Overview
The Crawler API performs direct crawling of specified URLs with JavaScript rendering support. Ideal for extracting content from single pages or multiple URLs in a single request.
Endpoint
GET https://api.crawleo.dev/crawl
Parameters
Your Crawleo API key for authentication. (Alternatively, use the Authorization: Bearer YOUR_API_KEY header.) Example: x-api-key: YOUR_API_KEY or Authorization: Bearer YOUR_API_KEY
Required Parameters
URL(s) to crawl. Can be a single URL or comma-separated list. Example: https://example.com or https://example.com,https://example.org
Rendering Options
Enable browser rendering for JavaScript-heavy sites.
true - Browser rendering (10 credits/URL)
false - HTTP request (1 credit/URL)
ISO 3166-1 alpha-2 country code for geolocation (e.g., us, gb, de). Example: geolocation=us
Return the raw HTML as-is from the page source.
Return cleaned/sanitized HTML with ads, scripts, and tracking removed.
Return plain-text extraction of the page content.
Return markdown conversion (recommended for RAG/LLM applications).
Screenshot Options
Capture a screenshot of the page. Only available when render_js=true.
Capture full-page screenshot vs viewport only.
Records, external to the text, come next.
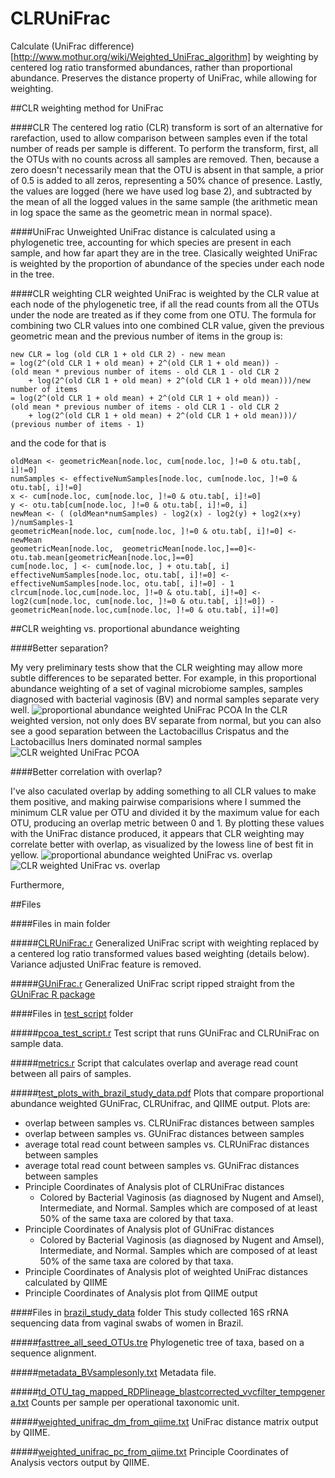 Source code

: CLRUniFrac
==========

Calculate (UniFrac difference)[http://www.mothur.org/wiki/Weighted_UniFrac_algorithm] by weighting by centered log ratio transformed abundances, rather than proportional abundance. Preserves the distance property of UniFrac, while allowing for weighting.

##CLR weighting method for UniFrac

####CLR
The centered log ratio (CLR) transform is sort of an alternative for rarefaction, used to allow comparison between samples even if the total number of reads per sample is different. To perform the transform, first, all the OTUs with no counts across all samples are removed. Then, because a zero doesn't necessarily mean that the OTU is absent in that sample, a prior of 0.5 is added to all zeros, representing a 50% chance of presence. Lastly, the values are logged (here we have used log base 2), and subtracted by the mean of all the logged values in the same sample (the arithmetic mean in log space the same as the geometric mean in normal space).

####UniFrac
Unweighted UniFrac distance is calculated using a phylogenetic tree, accounting for which species are present in each sample, and how far apart they are in the tree. Clasically weighted UniFrac is weighted by the proportion of abundance of the species under each node in the tree.

####CLR weighting
CLR weighted UniFrac is weighted by the CLR value at each node of the phylogenetic tree, if all the read counts from all the OTUs under the node are treated as if they come from one OTU. The formula for combining two CLR values into one combined CLR value, given the previous geometric mean and the previous number of items in the group is:
```
new CLR = log (old CLR 1 + old CLR 2) - new mean
= log(2^(old CLR 1 + old mean) + 2^(old CLR 1 + old mean)) -
(old mean * previous number of items - old CLR 1 - old CLR 2
	+ log(2^(old CLR 1 + old mean) + 2^(old CLR 1 + old mean)))/new number of items
= log(2^(old CLR 1 + old mean) + 2^(old CLR 1 + old mean)) -
(old mean * previous number of items - old CLR 1 - old CLR 2
	+ log(2^(old CLR 1 + old mean) + 2^(old CLR 1 + old mean)))/
(previous number of items - 1)
```
and the code for that is

```
oldMean <- geometricMean[node.loc, cum[node.loc, ]!=0 & otu.tab[, i]!=0]
numSamples <- effectiveNumSamples[node.loc, cum[node.loc, ]!=0 & otu.tab[, i]!=0]
x <- cum[node.loc, cum[node.loc, ]!=0 & otu.tab[, i]!=0]
y <- otu.tab[cum[node.loc, ]!=0 & otu.tab[, i]!=0, i]
newMean <- ( (oldMean*numSamples) - log2(x) - log2(y) + log2(x+y) )/numSamples-1
geometricMean[node.loc, cum[node.loc, ]!=0 & otu.tab[, i]!=0] <- newMean
geometricMean[node.loc,  geometricMean[node.loc,]==0]<- otu.tab.mean[geometricMean[node.loc,]==0]
cum[node.loc, ] <- cum[node.loc, ] + otu.tab[, i]
effectiveNumSamples[node.loc, otu.tab[, i]!=0] <- effectiveNumSamples[node.loc, otu.tab[, i]!=0] - 1
clrcum[node.loc,cum[node.loc, ]!=0 & otu.tab[, i]!=0] <- log2(cum[node.loc, cum[node.loc, ]!=0 & otu.tab[, i]!=0]) - geometricMean[node.loc,cum[node.loc, ]!=0 & otu.tab[, i]!=0]
```

##CLR weighting vs. proportional abundance weighting

####Better separation?

My very preliminary tests show that the CLR weighting may allow more subtle differences to be separated better. For example, in this proportional abundance weighting of a set of vaginal microbiome samples, samples diagnosed with bacterial vaginosis (BV) and normal samples separate very well.
![proportional abundance weighted UniFrac PCOA](images_for_readme/gunifrac_pcoa.png)
In the CLR weighted version, not only does BV separate from normal, but you can also see a good separation between the Lactobacillus Crispatus and the Lactobacillus Iners dominated normal samples
![CLR weighted UniFrac PCOA](images_for_readme/clr_pcoa.png)

####Better correlation with overlap?

I've also caculated overlap by adding something to all CLR values to make them positive, and making pairwise comparisions where I summed the minimum CLR value per OTU and divided it by the maximum value for each OTU, producing an overlap metric between 0 and 1. By plotting these values with the UniFrac distance produced, it appears that CLR weighting may correlate better with overlap, as visualized by the lowess line of best fit in yellow.
![proportional abundance weighted UniFrac vs. overlap](images_for_readme/gunifrac_overlap.png)
![CLR weighted UniFrac vs. overlap](images_for_readme/clr_overlap.png)

Furthermore, 

##Files

####Files in main folder

#####[CLRUniFrac.r](CLRUniFrac.r)
Generalized UniFrac script with weighting replaced by a centered log ratio transformed values based weighting (details below). Variance adjusted UniFrac feature is removed.

#####[GUniFrac.r](GUniFrac.r)
Generalized UniFrac script ripped straight from the [GUniFrac R package][1]


####Files in [test_script](test_script) folder

#####[pcoa_test_script.r](test_script/pcoa_test_script.r)
Test script that runs GUniFrac and CLRUniFrac on sample data.

#####[metrics.r](test_script/metrics.r)
Script that calculates overlap and average read count between all pairs of samples.

#####[test_plots_with_brazil_study_data.pdf](test_script/test_plots_with_brazil_study_data.pdf)
Plots that compare proportional abundance weighted GUniFrac, CLRUnifrac, and QIIME output. Plots are:
* overlap between samples vs. CLRUniFrac distances between samples
* overlap between samples vs. GUniFrac distances between samples
* average total read count between samples vs. CLRUniFrac distances between samples
* average total read count between samples vs. GUniFrac distances between samples
* Principle Coordinates of Analysis plot of CLRUniFrac distances
	* Colored by Bacterial Vaginosis (as diagnosed by Nugent and Amsel), Intermediate, and Normal. Samples which are composed of at least 50% of the same taxa are colored by that taxa.
* Principle Coordinates of Analysis plot of GUniFrac distances
	* Colored by Bacterial Vaginosis (as diagnosed by Nugent and Amsel), Intermediate, and Normal. Samples which are composed of at least 50% of the same taxa are colored by that taxa.
* Principle Coordinates of Analysis plot of weighted UniFrac distances calculated by QIIME
* Principle Coordinates of Analysis plot from QIIME output

####Files in [brazil_study_data](test_script/brazil_study_data) folder
This study collected 16S rRNA sequencing data from vaginal swabs of women in Brazil.

#####[fasttree_all_seed_OTUs.tre](test_script/brazil_study_data/fasttree_all_seed_OTUs.tre)
Phylogenetic tree of taxa, based on a sequence alignment.

#####[metadata_BVsamplesonly.txt](test_script/brazil_study_data/metadata_BVsamplesonly.txt)
Metadata file.

#####[td_OTU_tag_mapped_RDPlineage_blastcorrected_vvcfilter_tempgenera.txt](test_script/brazil_study_data/td_OTU_tag_mapped_RDPlineage_blastcorrected_vvcfilter_tempgenera.txt)
Counts per sample per operational taxonomic unit.

#####[weighted_unifrac_dm_from_qiime.txt](test_script/brazil_study_data/weighted_unifrac_dm_from_qiime.txt)
UniFrac distance matrix output by QIIME.

#####[weighted_unifrac_pc_from_qiime.txt](test_script/brazil_study_data/weighted_unifrac_pc_from_qiime.txt)
Principle Coordinates of Analysis vectors output by QIIME.

[1]: http://cran.r-project.org/web/packages/GUniFrac/index.html
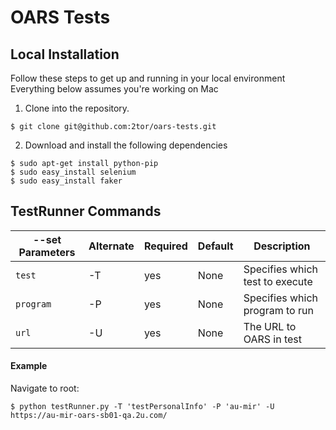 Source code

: # OARS Tests

## Local Installation
Follow these steps to get up and running in your local environment
Everything below assumes you're working on Mac

1. Clone into the repository.
```
$ git clone git@github.com:2tor/oars-tests.git
```

2. Download and install the following dependencies
```
$ sudo apt-get install python-pip
$ sudo easy_install selenium
$ sudo easy_install faker
```

## TestRunner Commands

| --set Parameters   | Alternate  | Required  | Default   | Description                      |
| -----------------  | ---------  | --------- | --------- | -------------------------------- |
| `test`             | -T         | yes       | None      | Specifies which test to execute  |
| `program`          | -P         | yes       | None      | Specifies which program to run   |
| `url`              | -U         | yes       | None      | The URL to OARS in test          | 

#### Example
Navigate to root:

    $ python testRunner.py -T 'testPersonalInfo' -P 'au-mir' -U https://au-mir-oars-sb01-qa.2u.com/

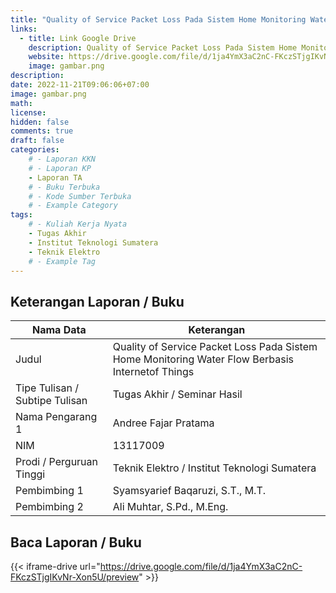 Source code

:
 ```yaml
---
title: "Quality of Service Packet Loss Pada Sistem Home Monitoring Water Flow Berbasis Internetof Things"
links:
  - title: Link Google Drive
    description: Quality of Service Packet Loss Pada Sistem Home Monitoring Water Flow Berbasis Internetof Things
    website: https://drive.google.com/file/d/1ja4YmX3aC2nC-FKczSTjgIKvNr-Xon5U?usp=share_link
    image: gambar.png
description: 
date: 2022-11-21T09:06:06+07:00
image: gambar.png
math: 
license: 
hidden: false
comments: true
draft: false
categories:
    # - Laporan KKN
    # - Laporan KP
    - Laporan TA
    # - Buku Terbuka
    # - Kode Sumber Terbuka
    # - Example Category
tags:
    # - Kuliah Kerja Nyata
    - Tugas Akhir
    - Institut Teknologi Sumatera
    - Teknik Elektro
    # - Example Tag
---
```


<!-- format penulisan rincian laporan (repo) -->
## Keterangan Laporan / Buku
| Nama Data                               | Keterangan                                  |
| --------------------------------------- | ------------------------------------------- |
| Judul                                   | Quality of Service Packet Loss Pada Sistem Home Monitoring Water Flow Berbasis Internetof Things |
| Tipe Tulisan / Subtipe Tulisan          | Tugas Akhir / Seminar Hasil |
| Nama Pengarang 1                        | Andree Fajar Pratama|
| NIM                                     | 13117009 |
| Prodi / Perguruan Tinggi                | Teknik Elektro / Institut Teknologi Sumatera |
| Pembimbing 1                            | Syamsyarief Baqaruzi, S.T., M.T. |
| Pembimbing 2                            | Ali Muhtar, S.Pd., M.Eng. |

## Baca Laporan / Buku
{{< iframe-drive url="https://drive.google.com/file/d/1ja4YmX3aC2nC-FKczSTjgIKvNr-Xon5U/preview" >}}

<!-- {{< youtube oO5k-0QpxTk >}} -->
<!-- {{< pdf url="https://drive.google.com/file/d/1n9vA6F59hplkeXEkXU3c8O2Fttf88-sx/preview" fileName="nama file saya">}}
{{< iframe-drive url="https://drive.google.com/file/d/1n9vA6F59hplkeXEkXU3c8O2Fttf88-sx/preview" >}} -->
Screenshots are only available when render_js=true. Setting screenshot=true without JavaScript rendering will be ignored.
Example Requests
Basic Crawl with Markdown Output
curl -X GET "https://api.crawleo.dev/crawl?urls=https://example.com&markdown=true" \
-H "x-api-key: YOUR_API_KEY"
Crawl Multiple URLs
curl -X GET "https://api.crawleo.dev/crawl?urls=https://example.com,https://example.org&markdown=true" \
-H "x-api-key: YOUR_API_KEY"
Crawl with JavaScript Rendering
curl -X GET "https://api.crawleo.dev/crawl?urls=https://example.com&render_js=true&markdown=true" \
-H "x-api-key: YOUR_API_KEY"
Crawl with Screenshot and Geolocation
curl -X GET "https://api.crawleo.dev/crawl?urls=https://example.com&render_js=true&screenshot=true&screenshot_full_page=true&geolocation=gb" \
-H "x-api-key: YOUR_API_KEY"
curl -X GET "https://api.crawleo.dev/crawl?urls=https://example.com&raw_html=true&enhanced_html=true&markdown=true&page_text=true" \
-H "x-api-key: YOUR_API_KEY"
Response
A successful response returns crawled content for each URL:
{
"success" : true ,
"results" : [
{
"url" : "https://example.com" ,
"status" : 200 ,
"markdown" : "# Example Domain \n\n This domain is for use in illustrative examples..." ,
"raw_html" : "<!DOCTYPE html><html>...</html>"
}
],
"credits_used" : 1 ,
"credits_remaining" : 9999
}
Array of crawl result objects. Show Result object properties
HTTP status code of the crawled page.
Full HTML source (if raw_html=true).
Cleaned/sanitized HTML (if enhanced_html=true).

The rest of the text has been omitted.